Restate exactly the lines of the entries below, beginning with the first and ending with the line that holds "Evidence grade B/C.". Pictures are not copied.
* * *
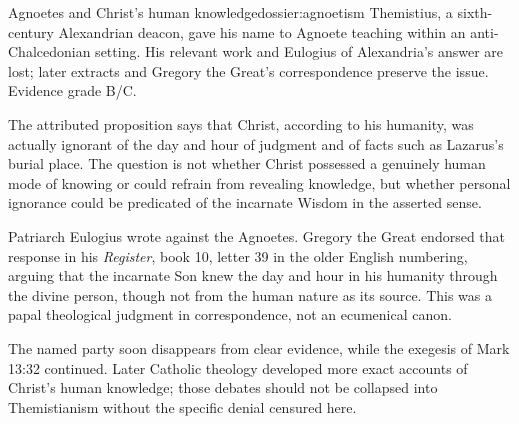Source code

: \begin{heresydossier}{Agnoetes and Christ's human knowledge}{dossier:agnoetism}
\objectfield Themistius, a sixth-century Alexandrian deacon, gave his name to Agnoete teaching within an anti-Chalcedonian setting. His relevant work and Eulogius of Alexandria's answer are lost; later extracts and Gregory the Great's correspondence preserve the issue. Evidence grade B/C.

\propositionfield The attributed proposition says that Christ, according to his humanity, was actually ignorant of the day and hour of judgment and of facts such as Lazarus's burial place. The question is not whether Christ possessed a genuinely human mode of knowing or could refrain from revealing knowledge, but whether personal ignorance could be predicated of the incarnate Wisdom in the asserted sense.

\responsefield Patriarch Eulogius wrote against the Agnoetes. Gregory the Great endorsed that response in his \emph{Register}, book 10, letter 39 in the older English numbering, arguing that the incarnate Son knew the day and hour in his humanity through the divine person, though not from the human nature as its source. This was a papal theological judgment in correspondence, not an ecumenical canon.

\aftermathfield The named party soon disappears from clear evidence, while the exegesis of Mark 13:32 continued. Later Catholic theology developed more exact accounts of Christ's human knowledge; those debates should not be collapsed into Themistianism without the specific denial censured here.
\end{heresydossier}
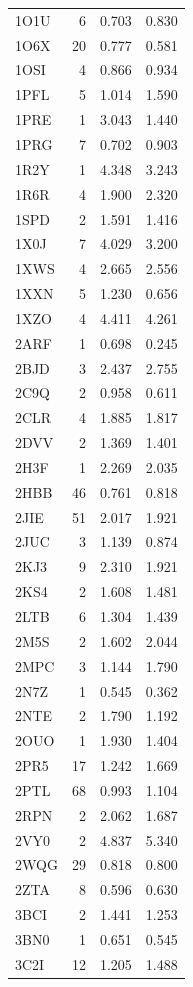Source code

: \begin{longtable}{lrrr}
1O1U & 6 & 0.703 & 0.830\\
1O6X & 20 & 0.777 & 0.581\\
1OSI & 4 & 0.866 & 0.934\\
1PFL & 5 & 1.014 & 1.590\\
1PRE & 1 & 3.043 & 1.440\\
1PRG & 7 & 0.702 & 0.903\\
1R2Y & 1 & 4.348 & 3.243\\
1R6R & 4 & 1.900 & 2.320\\
1SPD & 2 & 1.591 & 1.416\\
1X0J & 7 & 4.029 & 3.200\\
1XWS & 4 & 2.665 & 2.556\\
1XXN & 5 & 1.230 & 0.656\\
1XZO & 4 & 4.411 & 4.261\\
2ARF & 1 & 0.698 & 0.245\\
2BJD & 3 & 2.437 & 2.755\\
2C9Q & 2 & 0.958 & 0.611\\
2CLR & 4 & 1.885 & 1.817\\
2DVV & 2 & 1.369 & 1.401\\
2H3F & 1 & 2.269 & 2.035\\
2HBB & 46 & 0.761 & 0.818\\
2JIE & 51 & 2.017 & 1.921\\
2JUC & 3 & 1.139 & 0.874\\
2KJ3 & 9 & 2.310 & 1.921\\
2KS4 & 2 & 1.608 & 1.481\\
2LTB & 6 & 1.304 & 1.439\\
2M5S & 2 & 1.602 & 2.044\\
2MPC & 3 & 1.144 & 1.790\\
2N7Z & 1 & 0.545 & 0.362\\
2NTE & 2 & 1.790 & 1.192\\
2OUO & 1 & 1.930 & 1.404\\
2PR5 & 17 & 1.242 & 1.669\\
2PTL & 68 & 0.993 & 1.104\\
2RPN & 2 & 2.062 & 1.687\\
2VY0 & 2 & 4.837 & 5.340\\
2WQG & 29 & 0.818 & 0.800\\
2ZTA & 8 & 0.596 & 0.630\\
3BCI & 2 & 1.441 & 1.253\\
3BN0 & 1 & 0.651 & 0.545\\
3C2I & 12 & 1.205 & 1.488\\

\end{longtable}
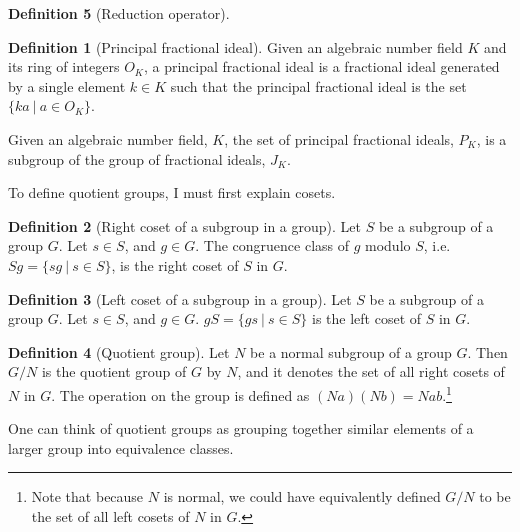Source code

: \documentclass{article}
\theoremstyle{definition}
\newtheorem{definition}{Definition}[section]
\theoremstyle{theorem}
\theoremstyle{example}
\theoremstyle{corollary}
\begin{document}
\begin{definition}[Reduction operator]
\bigskip

\theoremstyle{definition}
\begin{definition}[Principal fractional ideal]
Given an algebraic number field \(K\) and its ring of integers \(O_{K}\), a principal fractional ideal is a fractional ideal generated by a single element \(k \in K\) such that the principal fractional ideal is the set \(\{k a \ | \ a \in O_{K} \} \).
\end{definition}

\bigskip

Given an algebraic number field, \(K\), the set of principal fractional ideals, \(P_{K}\), is a subgroup of the group of fractional ideals, \(J_{K}\).

\bigskip

To define quotient groups, I must first explain cosets.

\bigskip

\theoremstyle{definition}
\begin{definition}[Right coset of a subgroup in a group]
Let \(S\) be a subgroup of a group \(G\). Let \(s \in S\), and \(g \in G\). The congruence class of \(g\) modulo \(S\), i.e. \(Sg = \{ sg \ | \ s \in S\}\), is the right coset of \(S\) in \(G\).
\end{definition}

\bigskip

\theoremstyle{definition}
\begin{definition}[Left coset of a subgroup in a group]
Let \(S\) be a subgroup of a group \(G\). Let \(s \in S\), and \(g \in G\). \(gS = \{ gs \ | \ s \in S\}\) is the left coset of \(S\) in \(G\).
\end{definition}

\bigskip

\theoremstyle{definition}
\begin{definition}[Quotient group]
Let \(N\) be a normal subgroup of a group \(G\). Then \(G/N\) is the quotient group of \(G\) by \(N\), and it denotes the set of all right cosets of \(N\) in \(G\). The operation on the group is defined as \((Na)(Nb) = Nab\).\footnote{Note that because \(N\) is normal, we could have equivalently defined \(G/N\) to be the set of all left cosets of \(N\) in \(G\).}
\end{definition}

\bigskip

One can think of quotient groups as grouping together similar elements of a larger group into equivalence classes.


\end{definition}
\end{document}
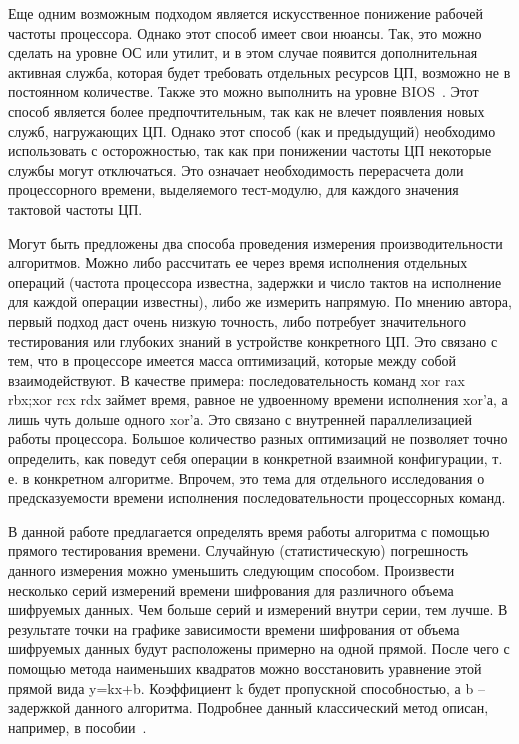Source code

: Еще одним возможным подходом является искусственное понижение рабочей частоты процессора. Однако этот способ имеет свои нюансы. Так, это можно сделать на уровне ОС или утилит, и в этом случае появится дополнительная активная служба, которая будет требовать отдельных ресурсов ЦП, возможно не в постоянном количестве. Также это можно выполнить на уровне BIOS~\cite{src63}. Этот способ является более предпочтительным, так как не влечет появления новых служб, нагружающих ЦП. Однако этот способ (как и предыдущий) необходимо использовать с осторожностью, так как при понижении частоты ЦП некоторые службы могут отключаться. Это означает необходимость перерасчета доли процессорного времени, выделяемого тест-модулю, для каждого значения тактовой частоты ЦП.

Могут быть предложены два способа проведения измерения производительности алгоритмов. Можно либо рассчитать ее через время исполнения отдельных операций (частота процессора известна, задержки и число тактов на исполнение для каждой операции известны), либо же измерить напрямую. По мнению автора, первый подход даст очень низкую точность, либо потребует значительного тестирования или глубоких знаний в устройстве конкретного ЦП. Это связано с тем, что в процессоре имеется масса оптимизаций, которые между собой взаимодействуют. В качестве примера: последовательность команд xor rax rbx;xor rcx rdx займет время, равное не удвоенному времени исполнения xor’а, а лишь чуть дольше одного xor’а. Это связано с внутренней параллелизацией работы процессора. Большое количество разных оптимизаций не позволяет точно определить, как поведут себя операции в конкретной взаимной конфигурации, т. е. в конкретном алгоритме. Впрочем, это тема для отдельного исследования о предсказуемости времени исполнения последовательности процессорных команд.

В данной работе предлагается определять время работы алгоритма с помощью прямого тестирования времени. Случайную (статистическую) погрешность данного измерения можно уменьшить следующим способом. Произвести несколько серий измерений времени шифрования для различного объема шифруемых данных. Чем больше серий и измерений внутри серии, тем лучше. В результате точки на графике зависимости времени шифрования от объема шифруемых данных будут расположены примерно на одной прямой. После чего с помощью метода наименьших квадратов можно восстановить уравнение этой прямой вида y=kx+b. Коэффициент k будет пропускной способностью, а b – задержкой данного алгоритма. Подробнее данный классический метод описан, например, в пособии~\cite{src64}.

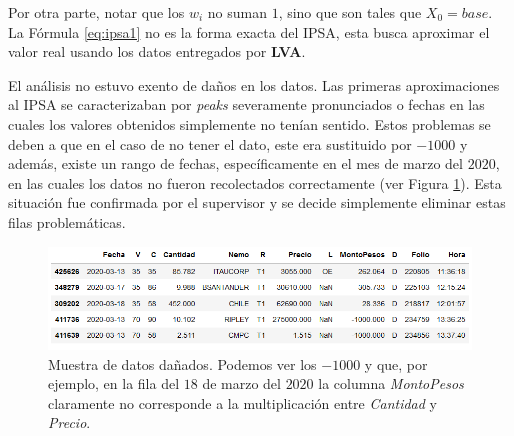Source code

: \documentclass{article}
\begin{document}
   Por otra parte, notar que los  $w_i$ no suman $1$, sino que son tales que $X_0=base$. La Fórmula \ref{eq:ipsa1} no es la forma exacta del IPSA, esta busca aproximar el valor real usando los datos entregados por \textbf{LVA}.
   	\begin{remark}
   		El análisis no estuvo exento de daños en los datos. Las primeras aproximaciones al IPSA se caracterizaban por \textit{peaks} severamente pronunciados o fechas en las cuales los valores obtenidos simplemente no tenían sentido. Estos problemas se deben a que en el caso de no tener el dato, este era sustituido por $-1000$ y además, existe un rango de fechas, específicamente en el mes de marzo del $2020$, en las cuales los datos no fueron recolectados correctamente (ver Figura \ref{fig:danados}). Esta situación fue confirmada por el supervisor y se decide simplemente eliminar estas filas problemáticas. 
   		
   		\begin{figure}[H]
   			\centering
   			\includegraphics[scale=.5]{imgs/muestra_danada.png}
   			\caption{Muestra de datos dañados. Podemos ver los $-1000$ y que, por ejemplo, en la fila del $18$ de marzo del $2020$ la columna \textit{MontoPesos} claramente no corresponde a la multiplicación entre \textit{Cantidad} y \textit{Precio}.}
   			\label{fig:danados}
   		\end{figure}
   		
   	\end{remark}
   	
\end{document}

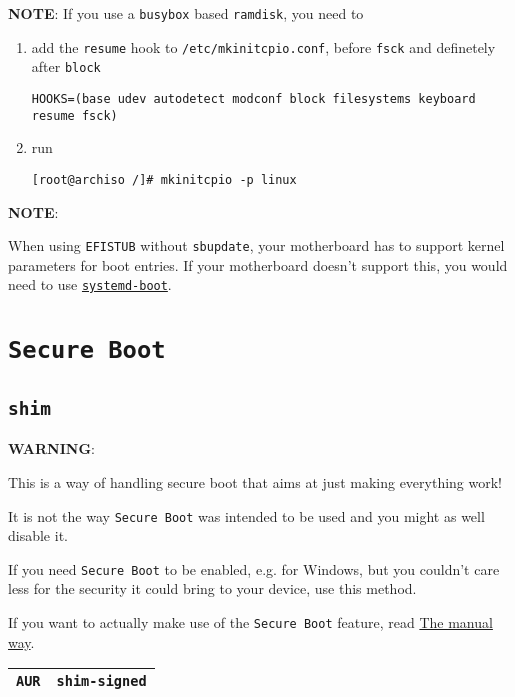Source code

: \documentclass[9pt]{report}
\newcommand{\admonition}[2]{\textbf{#1}: {#2}}
\begin{document}
\admonition{NOTE}{If you use a \texttt{busybox} based \texttt{ramdisk}, you need to
}


\begin{enumerate}

\item{add the \texttt{resume} hook to \texttt{/etc/mkinitcpio.conf}, before \texttt{fsck} and definetely after \texttt{block}}

\begin{verbatim}
HOOKS=(base udev autodetect modconf block filesystems keyboard resume fsck)
\end{verbatim}
\item{run}

\begin{verbatim}
[root@archiso /]# mkinitcpio -p linux
\end{verbatim}
\end{enumerate}

\admonition{NOTE}{When using \texttt{EFISTUB} without \texttt{sbupdate}, your motherboard has to support kernel parameters for boot entries.
If your motherboard doesn’t support this, you would need to use \href{https://wiki.archlinux.org/index.php/Systemd-boot}{\texttt{systemd-boot}}.

}

\vfill\eject

\hypertarget{x-secure-boot}{\section{\texttt{Secure Boot}}}

\vfill\eject

\hypertarget{x-shim}{\subsection{\texttt{shim}}}
\admonition{WARNING}{This is a way of handling secure boot that aims at just making everything work!


It is not the way \texttt{Secure Boot} was intended to be used and you might as well disable it.


If you need \texttt{Secure Boot} to be enabled, e.g. for Windows, but you couldn’t care less for the security it could bring to your device, use this method.


If you want to actually make use of the \texttt{Secure Boot} feature, read \hyperlink{manual-secure-boot-setup}{The manual way}.

}
\begin{center}
\begin{tabular}{|c|c|}
\hline
\texttt{AUR} & \texttt{shim-signed} \\ 
\hline
\end{tabular}
\end{center}
\end{document}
* * *
Answer area:
Source code

: \begin{heresydossier}{Agnoetes and Christ's human knowledge}{dossier:agnoetism}
\objectfield Themistius, a sixth-century Alexandrian deacon, gave his name to Agnoete teaching within an anti-Chalcedonian setting. His relevant work and Eulogius of Alexandria's answer are lost; later extracts and Gregory the Great's correspondence preserve the issue. Evidence grade B/C.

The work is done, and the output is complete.